Iran on Thursday presented to the world a new ballistic missile with a range of 2,000 kilometers (around 1,240 miles) and capable of carrying a 1,500-kilogram (approximately 3,300-pound) warhead, Tehran’s state-run IRNA news agency reported.
The fourth-generation Khorramshahr-class missile is Iran’s longest-range projectile to date and is capable of reaching Israel.
It is named Khaybar after the place in present-day Saudi Arabia where the Muslim Prophet Muhammed’s forces defeated Jewish tribes in 628 C.E. Muslims often chant, “Khaybar, Khaybar, oh Jews, the army of Mohammed will return” at anti-Israel rallies.
The May 25 ceremony broadcast live on state television was attended by Iran’s Defense Minister Mohammad Reza Ashtiani and featured a replica of the Al-Aqsa mosque in Jerusalem.
Ashtiani said that the missile was unveiled to “provide comprehensive support to our friends and countries that are on the path of fighting against the domination system.”
Speaking at the ceremony, he said the missile was the result of years of work by Iranian scientists at the Defense Ministry’s Aerospace Industries Organization, adding that the missile was equipped with radar-evading technology that can circumvent enemy air-defense systems.

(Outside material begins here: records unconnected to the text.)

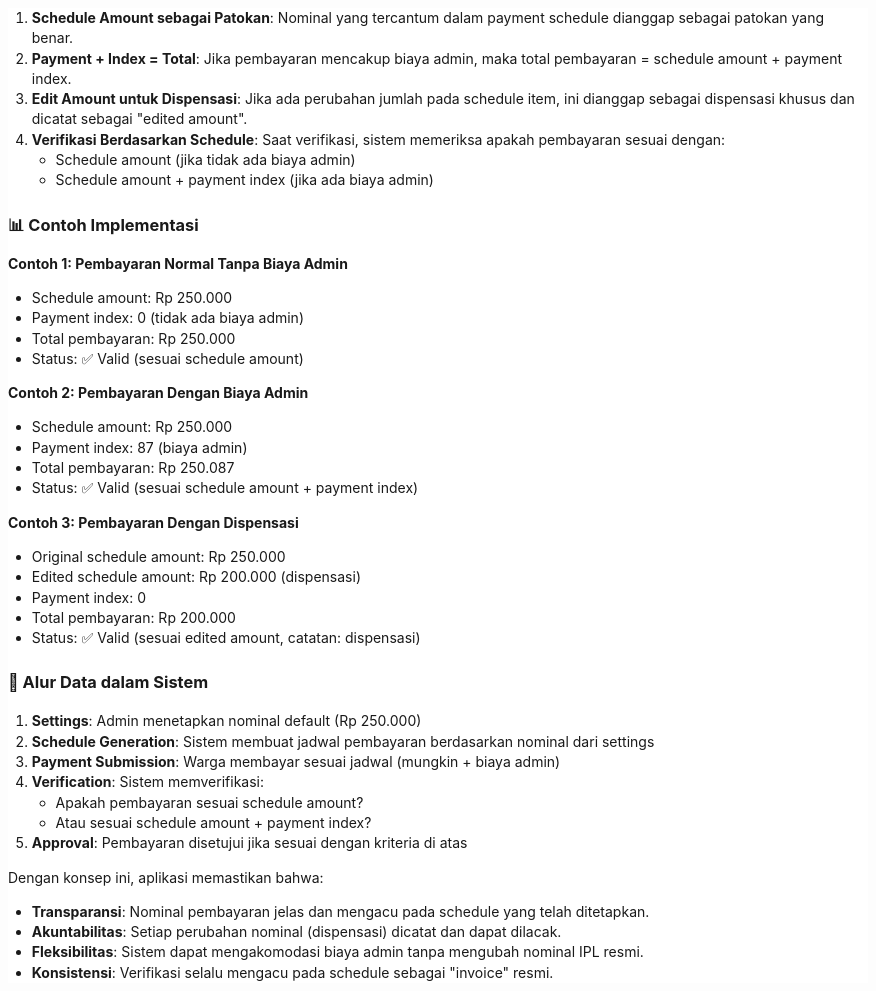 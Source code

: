 1. **Schedule Amount sebagai Patokan**: Nominal yang tercantum dalam payment schedule dianggap sebagai patokan yang benar.
2. **Payment + Index = Total**: Jika pembayaran mencakup biaya admin, maka total pembayaran = schedule amount + payment index.
3. **Edit Amount untuk Dispensasi**: Jika ada perubahan jumlah pada schedule item, ini dianggap sebagai dispensasi khusus dan dicatat sebagai "edited amount".
4. **Verifikasi Berdasarkan Schedule**: Saat verifikasi, sistem memeriksa apakah pembayaran sesuai dengan:
   - Schedule amount (jika tidak ada biaya admin)
   - Schedule amount + payment index (jika ada biaya admin)

### 📊 Contoh Implementasi

**Contoh 1: Pembayaran Normal Tanpa Biaya Admin**
- Schedule amount: Rp 250.000
- Payment index: 0 (tidak ada biaya admin)
- Total pembayaran: Rp 250.000
- Status: ✅ Valid (sesuai schedule amount)

**Contoh 2: Pembayaran Dengan Biaya Admin**
- Schedule amount: Rp 250.000
- Payment index: 87 (biaya admin)
- Total pembayaran: Rp 250.087
- Status: ✅ Valid (sesuai schedule amount + payment index)

**Contoh 3: Pembayaran Dengan Dispensasi**
- Original schedule amount: Rp 250.000
- Edited schedule amount: Rp 200.000 (dispensasi)
- Payment index: 0
- Total pembayaran: Rp 200.000
- Status: ✅ Valid (sesuai edited amount, catatan: dispensasi)

### 🔄 Alur Data dalam Sistem

1. **Settings**: Admin menetapkan nominal default (Rp 250.000)
2. **Schedule Generation**: Sistem membuat jadwal pembayaran berdasarkan nominal dari settings
3. **Payment Submission**: Warga membayar sesuai jadwal (mungkin + biaya admin)
4. **Verification**: Sistem memverifikasi:
   - Apakah pembayaran sesuai schedule amount?
   - Atau sesuai schedule amount + payment index?
5. **Approval**: Pembayaran disetujui jika sesuai dengan kriteria di atas

Dengan konsep ini, aplikasi memastikan bahwa:
- **Transparansi**: Nominal pembayaran jelas dan mengacu pada schedule yang telah ditetapkan.
- **Akuntabilitas**: Setiap perubahan nominal (dispensasi) dicatat dan dapat dilacak.
- **Fleksibilitas**: Sistem dapat mengakomodasi biaya admin tanpa mengubah nominal IPL resmi.
- **Konsistensi**: Verifikasi selalu mengacu pada schedule sebagai "invoice" resmi.
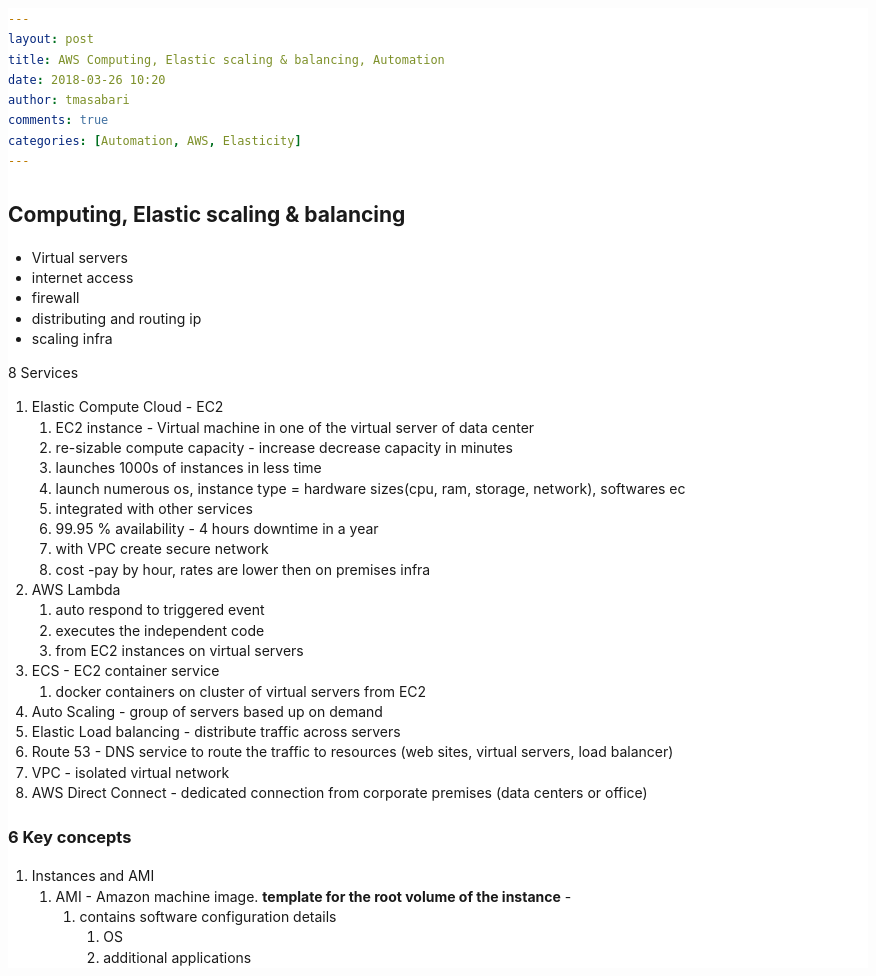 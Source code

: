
```yaml
---
layout: post
title: AWS Computing, Elastic scaling & balancing, Automation
date: 2018-03-26 10:20
author: tmasabari
comments: true
categories: [Automation, AWS, Elasticity]
---
```

<h2>Computing, Elastic scaling &amp; balancing</h2>
<ul>
 	<li>Virtual servers</li>
 	<li>internet access</li>
 	<li>firewall</li>
 	<li>distributing and routing ip</li>
 	<li>scaling infra</li>
</ul>
8 Services
<ol>
 	<li>Elastic Compute Cloud - EC2
<ol>
 	<li>EC2 instance - Virtual machine in one of the virtual server of data center</li>
 	<li>re-sizable compute capacity - increase decrease capacity in minutes</li>
 	<li>launches 1000s of instances in less time</li>
 	<li>launch numerous os, instance type = hardware sizes(cpu, ram, storage, network), softwares ec</li>
 	<li>integrated with other services</li>
 	<li>99.95 % availability - 4 hours downtime in a year</li>
 	<li>with VPC create secure network</li>
 	<li>cost -pay by hour, rates are lower then on premises infra</li>
</ol>
</li>
 	<li>AWS Lambda
<ol>
 	<li>auto respond to triggered event</li>
 	<li>executes the independent code</li>
 	<li>from EC2 instances on virtual servers</li>
</ol>
</li>
 	<li>ECS - EC2 container service
<ol>
 	<li>docker containers on cluster of virtual servers from EC2</li>
</ol>
</li>
 	<li>Auto Scaling - group of servers based up on demand</li>
 	<li>Elastic Load balancing - distribute traffic across servers</li>
 	<li>Route 53 - DNS service to route the traffic to resources (web sites, virtual servers, load balancer)</li>
 	<li>VPC - isolated virtual network</li>
 	<li>AWS Direct Connect - dedicated connection from corporate premises (data centers or office)</li>
</ol>
<h3>6 Key concepts</h3>
<ol>
 	<li>Instances and AMI
<ol>
 	<li>AMI - Amazon machine image. <strong>template for the root volume of the instance</strong> -
<ol>
 	<li>contains software configuration details
<ol>
 	<li>OS</li>
 	<li>additional applications</li>
</ol>
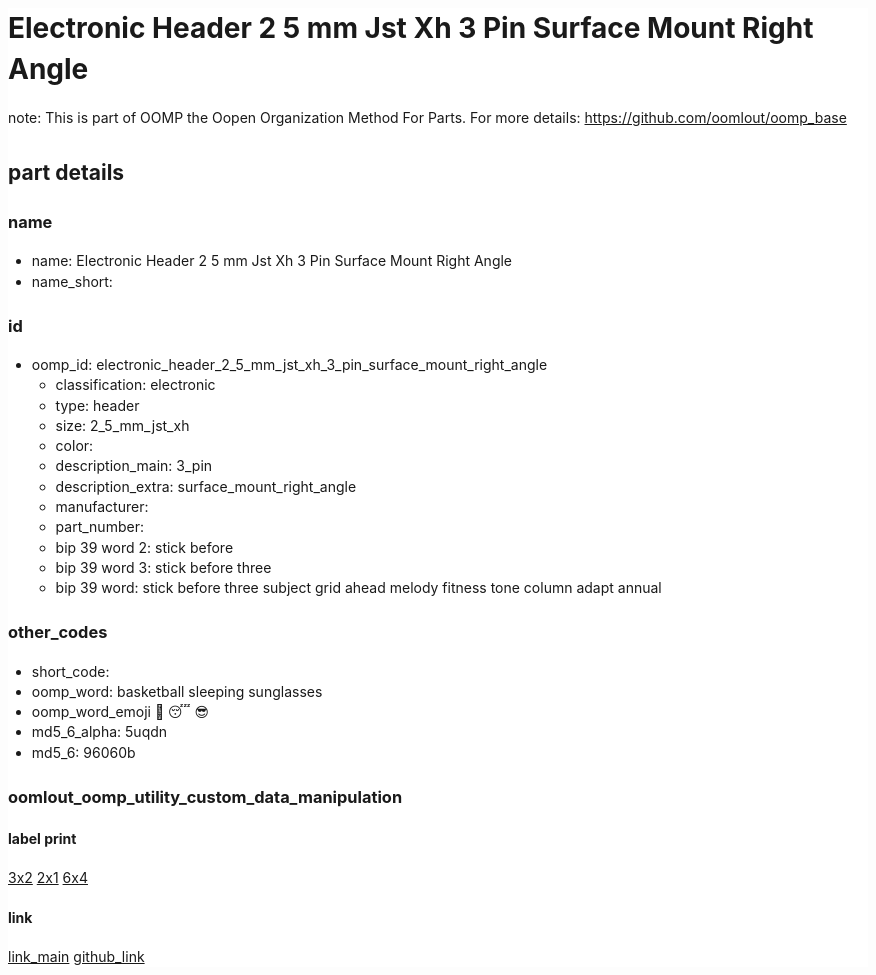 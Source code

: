 # Electronic Header 2 5 mm Jst Xh 3 Pin Surface Mount Right Angle  

note: This is part of OOMP the Oopen Organization Method For Parts. For more details: https://github.com/oomlout/oomp_base

##  part details





### name
* name: Electronic Header 2 5 mm Jst Xh 3 Pin Surface Mount Right Angle
* name_short: 
### id
* oomp_id: electronic_header_2_5_mm_jst_xh_3_pin_surface_mount_right_angle
  * classification: electronic
  * type: header
  * size: 2_5_mm_jst_xh
  * color: 
  * description_main: 3_pin
  * description_extra: surface_mount_right_angle
  * manufacturer: 
  * part_number: 
  * bip 39 word 2: stick before
  * bip 39 word 3: stick before three
  * bip 39 word: stick before three subject grid ahead melody fitness tone column adapt annual

### other_codes
* short_code: 
* oomp_word: basketball sleeping sunglasses
* oomp_word_emoji :basketball: :sleeping: :sunglasses:
* md5_6_alpha: 5uqdn
* md5_6: 96060b






### oomlout_oomp_utility_custom_data_manipulation
#### label print
[3x2](http://192.168.1.245:1112/?label=oomp%205uqdn)
[2x1](http://192.168.1.242:1112/?label=oomp%205uqdn)
[6x4](http://192.168.1.55:1112/?label=oomp%205uqdn)    

#### link

[link_main](https://github.com/oomlout/oomlout_oomp_current_version_messy/tree/main/parts/electronic_header_2_5_mm_jst_xh_3_pin_surface_mount_right_angle) [github_link](https://github.com/oomlout/oomlout_oomp_part_src/tree/main/parts/electronic_header_2_5_mm_jst_xh_3_pin_surface_mount_right_angle)                             

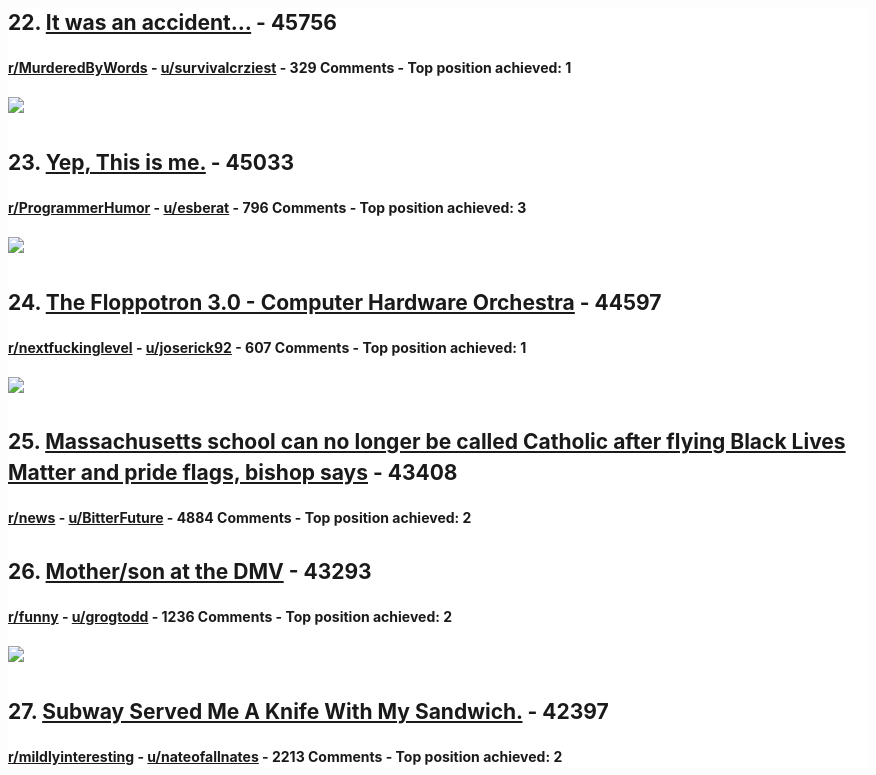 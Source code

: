 ## 22. [It was an accident…](http://reddit.com/r/MurderedByWords/comments/veo9ey/it_was_an_accident/) - 45756
#### [r/MurderedByWords](http://reddit.com/r/MurderedByWords) - [u/survivalcrziest](http://reddit.com/u/survivalcrziest) - 329 Comments - Top position achieved: 1

<a href="https://i.redd.it/smtza7aii8691.jpg"><img src="https://b.thumbs.redditmedia.com/IX7NhUoI-DkzjnsoNuPgvG83sDRYQ3YdhSbfTpyC0cY.jpg"></img></a>

## 23. [Yep, This is me.](http://reddit.com/r/ProgrammerHumor/comments/vebrwh/yep_this_is_me/) - 45033
#### [r/ProgrammerHumor](http://reddit.com/r/ProgrammerHumor) - [u/esberat](http://reddit.com/u/esberat) - 796 Comments - Top position achieved: 3

<a href="https://i.redd.it/p2wsv4ssa6691.png"><img src="https://a.thumbs.redditmedia.com/YGxlmBd_6dJjUPHGgs-6ypL9-GsSuQUP4_HeGpmnm_8.jpg"></img></a>

## 24. [The Floppotron 3.0 - Computer Hardware Orchestra](http://reddit.com/r/nextfuckinglevel/comments/ve8cmi/the_floppotron_30_computer_hardware_orchestra/) - 44597
#### [r/nextfuckinglevel](http://reddit.com/r/nextfuckinglevel) - [u/joserick92](http://reddit.com/u/joserick92) - 607 Comments - Top position achieved: 1

<a href="https://v.redd.it/zd1203hy65691"><img src="https://a.thumbs.redditmedia.com/XeQL3gzhJyb6dnL4Q-wsnLpluCMMFUsfW8vy74-qqx8.jpg"></img></a>

## 25. [Massachusetts school can no longer be called Catholic after flying Black Lives Matter and pride flags, bishop says](http://reddit.com/r/news/comments/vebbgu/massachusetts_school_can_no_longer_be_called/) - 43408
#### [r/news](http://reddit.com/r/news) - [u/BitterFuture](http://reddit.com/u/BitterFuture) - 4884 Comments - Top position achieved: 2

## 26. [Mother/son at the DMV](http://reddit.com/r/funny/comments/vecl9m/motherson_at_the_dmv/) - 43293
#### [r/funny](http://reddit.com/r/funny) - [u/grogtodd](http://reddit.com/u/grogtodd) - 1236 Comments - Top position achieved: 2

<a href="https://i.redd.it/hgyalgbui6691.jpg"><img src="https://b.thumbs.redditmedia.com/wmb9TRjg2u6nD2m9u0u2_ddOzFQ6qLWVFw3RplVhoeg.jpg"></img></a>

## 27. [Subway Served Me A Knife With My Sandwich.](http://reddit.com/r/mildlyinteresting/comments/vepm2c/subway_served_me_a_knife_with_my_sandwich/) - 42397
#### [r/mildlyinteresting](http://reddit.com/r/mildlyinteresting) - [u/nateofallnates](http://reddit.com/u/nateofallnates) - 2213 Comments - Top position achieved: 2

“We are taking steps to equip the armed forces in various areas of missiles, drones, air defense, and so on, and the unveilings will definitely continue in the future,” Ashtiani said.
The regime in Tehran has repeatedly threatened Israel, including President Ebrahim Raisi earlier this month warning that the Jewish state would be destroyed if its military launched a direct strike against his country.
Meanwhile, U.S. and Israeli officials have made multiple statements in recent weeks regarding the possibility of a joint strike on Iran’s nuclear program, in an effort to increase deterrence.